Required action: Your copy should repeat the data that follows exactly and contain no image.

-- Opening Marker --

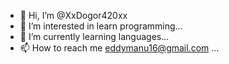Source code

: - 👋 Hi, I’m @XxDogor420xx
- 👀 I’m interested in learn programming...
- 🌱 I’m currently learning languages...
- 📫 How to reach me eddymanu16@gmail.com ...

<!---
XxDogor420xx/XxDogor420xx is a ✨ special ✨ repository because its `README.md` (this file) appears on your GitHub profile.
You can click the Preview link to take a look at your changes.
--->
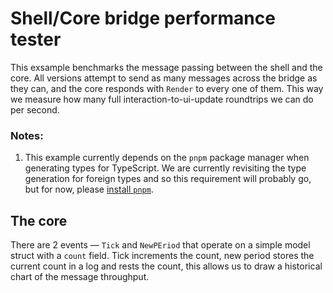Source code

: # Shell/Core bridge performance tester

This exsample benchmarks the message passing between the shell and the core.
All versions attempt to send as many messages across the bridge as they can,
and the core responds with `Render` to every one of them. This way we measure
how many full interaction-to-ui-update roundtrips we can do per second.

### Notes:

1. This example currently depends on the `pnpm` package manager when generating
   types for TypeScript. We are currently revisiting the type generation for
   foreign types and so this requirement will probably go, but for now, please
   [install `pnpm`](https://pnpm.io/installation).

## The core

There are 2 events — `Tick` and `NewPEriod` that operate on a
simple model struct with a `count` field. Tick increments the count, new period
stores the current count in a log and rests the count, this allows us to draw
a historical chart of the message throughput.
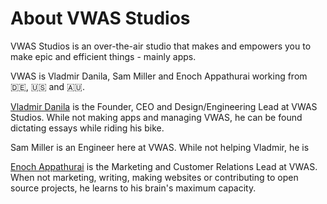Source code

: # About VWAS Studios

VWAS Studios is an over-the-air studio that makes and empowers you to make epic and efficient things - mainly apps.

VWAS is Vladmir Danila, Sam Miller and Enoch Appathurai working from 🇩🇪, 🇺🇸 and 🇦🇺.

[Vladmir Danila](http://twitter.com/DanilaVladi) is the Founder, CEO and Design/Engineering Lead at VWAS Studios. While not making apps and managing VWAS, he can be found dictating essays while riding his bike.

Sam Miller is an Engineer here at VWAS. While not helping Vladmir, he is 

[Enoch Appathurai](http://twitter.com/enociz) is the Marketing and Customer Relations Lead at VWAS. When not marketing, writing, making websites or contributing to open source projects, he learns to his brain's maximum capacity.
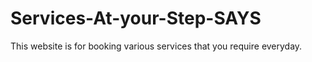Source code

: # Services-At-your-Step-SAYS
This website is for booking various services that you require everyday.
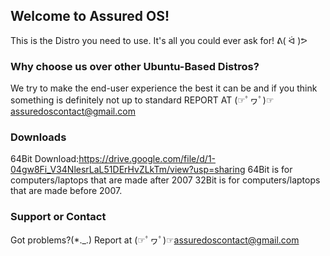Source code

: ## Welcome to Assured OS!

This is the Distro you need to use.
It's all you could ever ask for! ᕕ( ᐛ )ᕗ

### Why choose us over other Ubuntu-Based Distros?
We try to make the end-user experience the best it can be and if you think something is definitely not up to standard REPORT AT (☞ﾟヮﾟ)☞assuredoscontact@gmail.com 

### Downloads
64Bit Download:https://drive.google.com/file/d/1-04gw8Fi_V34NlesrLaL51DErHvZLkTm/view?usp=sharing
64Bit is for computers/laptops that are made after 2007
32Bit is for computers/laptops that are made before 2007.

### Support or Contact
Got problems?(*._.) Report at (☞ﾟヮﾟ)☞assuredoscontact@gmail.com
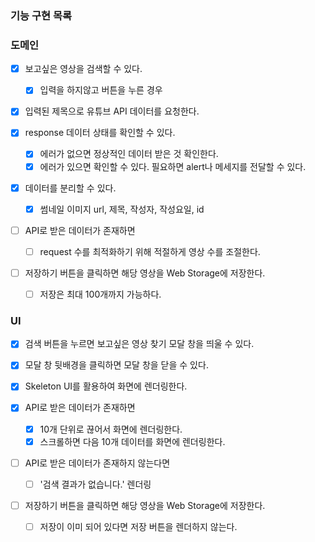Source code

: ### 기능 구현 목록

### 도메인

- [x] 보고싶은 영상을 검색할 수 있다.
  - [x] 입력을 하지않고 버튼을 누른 경우
- [x] 입력된 제목으로 유튜브 API 데이터를 요청한다.

- [x] response 데이터 상태를 확인할 수 있다.

  - [x] 에러가 없으면 정상적인 데이터 받은 것 확인한다.
  - [x] 에러가 있으면 확인할 수 있다. 필요하면 alert나 메세지를 전달할 수 있다.

- [x] 데이터를 분리할 수 있다.

  - [x] 썸네일 이미지 url, 제목, 작성자, 작성요일, id

- [ ] API로 받은 데이터가 존재하면

  - [ ] request 수를 최적화하기 위해 적절하게 영상 수를 조절한다.

- [ ] 저장하기 버튼을 클릭하면 해당 영상을 Web Storage에 저장한다.
  - [ ] 저장은 최대 100개까지 가능하다.

### UI

- [x] 검색 버튼을 누르면 보고싶은 영상 찾기 모달 창을 띄울 수 있다.
- [x] 모달 창 뒷배경을 클릭하면 모달 창을 닫을 수 있다.

- [x] Skeleton UI를 활용하여 화면에 렌더링한다.

- [x] API로 받은 데이터가 존재하면

  - [x] 10개 단위로 끊어서 화면에 렌더링한다.
  - [x] 스크롤하면 다음 10개 데이터를 화면에 렌더링한다.

- [ ] API로 받은 데이터가 존재하지 않는다면

  - [ ] '검색 결과가 없습니다.' 렌더링

- [ ] 저장하기 버튼을 클릭하면 해당 영상을 Web Storage에 저장한다.
  - [ ] 저장이 이미 되어 있다면 저장 버튼을 렌더하지 않는다.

-- Closing Marker --

Reply:
Source code

: - 👋 Hi, I’m @XxDogor420xx
- 👀 I’m interested in learn programming...
- 🌱 I’m currently learning languages...
- 📫 How to reach me eddymanu16@gmail.com ...

<!---
XxDogor420xx/XxDogor420xx is a ✨ special ✨ repository because its `README.md` (this file) appears on your GitHub profile.
You can click the Preview link to take a look at your changes.
--->
Source code

: # Shell/Core bridge performance tester

This exsample benchmarks the message passing between the shell and the core.
All versions attempt to send as many messages across the bridge as they can,
and the core responds with `Render` to every one of them. This way we measure
how many full interaction-to-ui-update roundtrips we can do per second.

### Notes:

1. This example currently depends on the `pnpm` package manager when generating
   types for TypeScript. We are currently revisiting the type generation for
   foreign types and so this requirement will probably go, but for now, please
   [install `pnpm`](https://pnpm.io/installation).

## The core

There are 2 events — `Tick` and `NewPEriod` that operate on a
simple model struct with a `count` field. Tick increments the count, new period
stores the current count in a log and rests the count, this allows us to draw
a historical chart of the message throughput.
Source code

: # About VWAS Studios

VWAS Studios is an over-the-air studio that makes and empowers you to make epic and efficient things - mainly apps.

VWAS is Vladmir Danila, Sam Miller and Enoch Appathurai working from 🇩🇪, 🇺🇸 and 🇦🇺.

[Vladmir Danila](http://twitter.com/DanilaVladi) is the Founder, CEO and Design/Engineering Lead at VWAS Studios. While not making apps and managing VWAS, he can be found dictating essays while riding his bike.

Sam Miller is an Engineer here at VWAS. While not helping Vladmir, he is 

[Enoch Appathurai](http://twitter.com/enociz) is the Marketing and Customer Relations Lead at VWAS. When not marketing, writing, making websites or contributing to open source projects, he learns to his brain's maximum capacity.
Source code

: # Services-At-your-Step-SAYS
This website is for booking various services that you require everyday.
Source code

: ## Welcome to Assured OS!

This is the Distro you need to use.
It's all you could ever ask for! ᕕ( ᐛ )ᕗ

### Why choose us over other Ubuntu-Based Distros?
We try to make the end-user experience the best it can be and if you think something is definitely not up to standard REPORT AT (☞ﾟヮﾟ)☞assuredoscontact@gmail.com 

### Downloads
64Bit Download:https://drive.google.com/file/d/1-04gw8Fi_V34NlesrLaL51DErHvZLkTm/view?usp=sharing
64Bit is for computers/laptops that are made after 2007
32Bit is for computers/laptops that are made before 2007.

### Support or Contact
Got problems?(*._.) Report at (☞ﾟヮﾟ)☞assuredoscontact@gmail.com
Source code

: ### 기능 구현 목록

### 도메인

- [x] 보고싶은 영상을 검색할 수 있다.
  - [x] 입력을 하지않고 버튼을 누른 경우
- [x] 입력된 제목으로 유튜브 API 데이터를 요청한다.

- [x] response 데이터 상태를 확인할 수 있다.

  - [x] 에러가 없으면 정상적인 데이터 받은 것 확인한다.
  - [x] 에러가 있으면 확인할 수 있다. 필요하면 alert나 메세지를 전달할 수 있다.

- [x] 데이터를 분리할 수 있다.

  - [x] 썸네일 이미지 url, 제목, 작성자, 작성요일, id

- [ ] API로 받은 데이터가 존재하면

  - [ ] request 수를 최적화하기 위해 적절하게 영상 수를 조절한다.

- [ ] 저장하기 버튼을 클릭하면 해당 영상을 Web Storage에 저장한다.
  - [ ] 저장은 최대 100개까지 가능하다.

### UI

- [x] 검색 버튼을 누르면 보고싶은 영상 찾기 모달 창을 띄울 수 있다.
- [x] 모달 창 뒷배경을 클릭하면 모달 창을 닫을 수 있다.

- [x] Skeleton UI를 활용하여 화면에 렌더링한다.

- [x] API로 받은 데이터가 존재하면

  - [x] 10개 단위로 끊어서 화면에 렌더링한다.
  - [x] 스크롤하면 다음 10개 데이터를 화면에 렌더링한다.

- [ ] API로 받은 데이터가 존재하지 않는다면

  - [ ] '검색 결과가 없습니다.' 렌더링

- [ ] 저장하기 버튼을 클릭하면 해당 영상을 Web Storage에 저장한다.
  - [ ] 저장이 이미 되어 있다면 저장 버튼을 렌더하지 않는다.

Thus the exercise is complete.